As our understanding of mental afflictions morphed so did our treatment. And the recalibration of mental ailment meant a firmer grasp by the layman. Consumers, lacking expertise and a full understanding of diagnostic criteria, fell subject to the marketing ploys of the pharmaceutical industry. 

A good example of is when Roche was promoting its antidepressant Aurorix (moclobemide) as a treatment for social anxiety. Roche had their PR department publish a study that claimed that roughly a million people in Australia had undiagnosed social anxiety. Compared to other estimates published at the time the number was a gross over exaggeration. The study pointed to antidepressants as treatment, specifically theirs. By overstating the prevalence of the mental disorder Roche prompted a social anxiety epidemic, spurring thousands of people to seek pharmacological solutions.

Combine the ease at which a layman can pick up a DSM and with the advertising of the pharmaceutical industry and the result becomes self-evident.
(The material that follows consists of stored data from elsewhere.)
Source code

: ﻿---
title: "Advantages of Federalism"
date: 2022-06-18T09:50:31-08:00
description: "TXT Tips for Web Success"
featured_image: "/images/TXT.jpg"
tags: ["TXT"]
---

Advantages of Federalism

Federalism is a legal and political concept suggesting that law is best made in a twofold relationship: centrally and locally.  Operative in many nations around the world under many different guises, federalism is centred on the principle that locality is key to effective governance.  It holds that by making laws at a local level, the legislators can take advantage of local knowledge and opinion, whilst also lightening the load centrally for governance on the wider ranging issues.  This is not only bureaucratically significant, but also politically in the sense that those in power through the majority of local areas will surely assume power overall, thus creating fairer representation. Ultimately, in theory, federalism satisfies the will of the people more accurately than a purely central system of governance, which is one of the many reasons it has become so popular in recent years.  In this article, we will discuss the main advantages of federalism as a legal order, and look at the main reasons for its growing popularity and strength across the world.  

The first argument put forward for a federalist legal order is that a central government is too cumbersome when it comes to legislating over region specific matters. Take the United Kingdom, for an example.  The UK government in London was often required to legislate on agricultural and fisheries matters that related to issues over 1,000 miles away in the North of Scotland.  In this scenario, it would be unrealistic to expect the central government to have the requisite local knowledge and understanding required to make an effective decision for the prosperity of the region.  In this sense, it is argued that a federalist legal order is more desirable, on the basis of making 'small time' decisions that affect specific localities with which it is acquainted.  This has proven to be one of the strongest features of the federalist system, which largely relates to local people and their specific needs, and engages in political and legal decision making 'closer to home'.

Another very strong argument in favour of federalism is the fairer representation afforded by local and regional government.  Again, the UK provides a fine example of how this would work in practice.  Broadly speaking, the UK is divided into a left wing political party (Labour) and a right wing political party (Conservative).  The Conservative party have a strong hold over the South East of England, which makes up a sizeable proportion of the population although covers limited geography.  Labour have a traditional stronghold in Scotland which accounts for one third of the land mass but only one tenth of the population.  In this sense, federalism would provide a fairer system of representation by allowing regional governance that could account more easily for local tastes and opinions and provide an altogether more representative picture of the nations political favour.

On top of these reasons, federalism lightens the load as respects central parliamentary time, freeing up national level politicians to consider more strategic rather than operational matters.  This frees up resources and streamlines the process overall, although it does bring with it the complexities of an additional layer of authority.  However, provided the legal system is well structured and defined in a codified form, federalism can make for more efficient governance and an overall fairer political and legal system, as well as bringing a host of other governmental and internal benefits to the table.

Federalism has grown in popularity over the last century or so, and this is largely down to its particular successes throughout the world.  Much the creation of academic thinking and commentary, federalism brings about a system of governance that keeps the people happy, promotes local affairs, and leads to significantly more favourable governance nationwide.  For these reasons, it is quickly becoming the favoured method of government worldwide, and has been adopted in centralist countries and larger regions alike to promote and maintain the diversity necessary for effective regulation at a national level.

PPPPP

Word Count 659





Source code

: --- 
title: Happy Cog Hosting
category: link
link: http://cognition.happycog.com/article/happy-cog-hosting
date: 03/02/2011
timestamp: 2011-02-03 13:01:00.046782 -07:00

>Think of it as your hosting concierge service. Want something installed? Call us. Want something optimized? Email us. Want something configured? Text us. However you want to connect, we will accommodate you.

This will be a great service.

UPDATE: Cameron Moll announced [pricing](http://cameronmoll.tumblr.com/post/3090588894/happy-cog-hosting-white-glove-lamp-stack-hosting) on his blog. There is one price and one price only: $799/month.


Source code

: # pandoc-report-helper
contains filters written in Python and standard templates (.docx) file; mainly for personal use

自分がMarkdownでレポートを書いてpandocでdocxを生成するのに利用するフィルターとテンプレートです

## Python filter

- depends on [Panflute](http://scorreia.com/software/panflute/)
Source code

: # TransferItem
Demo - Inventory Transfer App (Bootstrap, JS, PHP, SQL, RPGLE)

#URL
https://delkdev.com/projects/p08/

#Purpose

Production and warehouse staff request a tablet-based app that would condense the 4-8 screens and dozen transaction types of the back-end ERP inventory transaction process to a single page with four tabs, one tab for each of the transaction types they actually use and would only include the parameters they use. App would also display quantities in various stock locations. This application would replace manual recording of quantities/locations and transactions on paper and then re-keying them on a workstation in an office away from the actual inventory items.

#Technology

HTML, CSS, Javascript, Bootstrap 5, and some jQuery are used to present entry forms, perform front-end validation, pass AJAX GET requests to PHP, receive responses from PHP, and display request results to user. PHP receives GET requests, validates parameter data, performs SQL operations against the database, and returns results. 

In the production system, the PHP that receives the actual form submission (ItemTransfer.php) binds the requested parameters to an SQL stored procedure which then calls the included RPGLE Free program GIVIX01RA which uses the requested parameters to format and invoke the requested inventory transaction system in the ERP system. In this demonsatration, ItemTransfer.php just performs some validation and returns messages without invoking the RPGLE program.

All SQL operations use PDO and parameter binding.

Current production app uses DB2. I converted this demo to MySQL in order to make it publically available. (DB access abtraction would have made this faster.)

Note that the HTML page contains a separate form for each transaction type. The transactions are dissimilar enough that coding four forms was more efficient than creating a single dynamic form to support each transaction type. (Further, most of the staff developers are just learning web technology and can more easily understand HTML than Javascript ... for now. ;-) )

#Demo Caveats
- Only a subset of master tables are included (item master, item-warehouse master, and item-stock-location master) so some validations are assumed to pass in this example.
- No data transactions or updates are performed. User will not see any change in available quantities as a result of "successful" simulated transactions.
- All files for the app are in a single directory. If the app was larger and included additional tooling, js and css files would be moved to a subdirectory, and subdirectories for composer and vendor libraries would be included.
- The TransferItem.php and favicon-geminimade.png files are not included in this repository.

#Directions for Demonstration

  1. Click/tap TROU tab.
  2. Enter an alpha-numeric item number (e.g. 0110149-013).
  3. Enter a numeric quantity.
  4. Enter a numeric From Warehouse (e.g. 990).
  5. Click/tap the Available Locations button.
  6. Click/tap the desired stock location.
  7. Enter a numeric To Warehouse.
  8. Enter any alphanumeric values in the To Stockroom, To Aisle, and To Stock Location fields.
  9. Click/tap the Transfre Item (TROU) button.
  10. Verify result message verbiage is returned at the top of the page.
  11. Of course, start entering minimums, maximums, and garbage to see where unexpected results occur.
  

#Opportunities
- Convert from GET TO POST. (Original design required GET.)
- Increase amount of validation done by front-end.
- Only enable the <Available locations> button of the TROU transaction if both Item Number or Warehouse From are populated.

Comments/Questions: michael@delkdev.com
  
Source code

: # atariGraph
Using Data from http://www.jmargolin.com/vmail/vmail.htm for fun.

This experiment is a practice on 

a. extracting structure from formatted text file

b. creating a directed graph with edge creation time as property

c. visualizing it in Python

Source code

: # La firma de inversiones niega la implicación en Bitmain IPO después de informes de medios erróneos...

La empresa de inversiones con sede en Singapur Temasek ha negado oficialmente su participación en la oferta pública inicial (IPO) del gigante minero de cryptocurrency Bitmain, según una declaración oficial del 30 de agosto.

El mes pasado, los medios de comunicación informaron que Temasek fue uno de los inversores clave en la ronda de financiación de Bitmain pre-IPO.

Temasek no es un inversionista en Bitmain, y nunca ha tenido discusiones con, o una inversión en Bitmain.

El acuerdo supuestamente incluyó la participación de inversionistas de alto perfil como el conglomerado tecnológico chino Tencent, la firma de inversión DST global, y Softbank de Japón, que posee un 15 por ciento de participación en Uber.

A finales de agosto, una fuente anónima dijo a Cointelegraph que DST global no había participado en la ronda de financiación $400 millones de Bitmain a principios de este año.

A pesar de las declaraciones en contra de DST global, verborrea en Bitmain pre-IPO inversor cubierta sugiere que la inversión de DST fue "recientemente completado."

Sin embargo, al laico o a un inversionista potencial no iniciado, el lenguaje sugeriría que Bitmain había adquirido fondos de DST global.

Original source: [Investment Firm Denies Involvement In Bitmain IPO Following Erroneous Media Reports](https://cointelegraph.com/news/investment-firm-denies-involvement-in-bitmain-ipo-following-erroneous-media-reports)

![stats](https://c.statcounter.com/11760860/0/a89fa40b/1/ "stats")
A growing population of diagnosable people with a demand for treatment. An industry with the capacity to ‘sell sickness’ is not scientific, it is capitalist, big corporate interest. And to this end, the current course of mental illness must be brought into question.  It is worth noting that no one individual may be ‘faking’ a psychopathological suffering. It may be the case that this type of marketing has brought to surface suppressed mental illness issues in the populace. That people previously unknowing about how to seek help are being moved to take action. But it should be agreed that in seeking treatment, pharmacological solutions should be relegated behind other treatments.

 

Naturally, this ramification does not void the progress made in the field. A lot of good has come from the progress made in psychiatry over the last half century. Many more people suffering mental afflictions have been able to find treatment, and treatment techniques have improved immensely. This fact, however, does not detract from a confronting reality. That it is likely that our current system has allowed corporate interest to exaggerate the prevalence of mental disorder, pushing people to seek a pill to solve their issues, instead of a helping hand.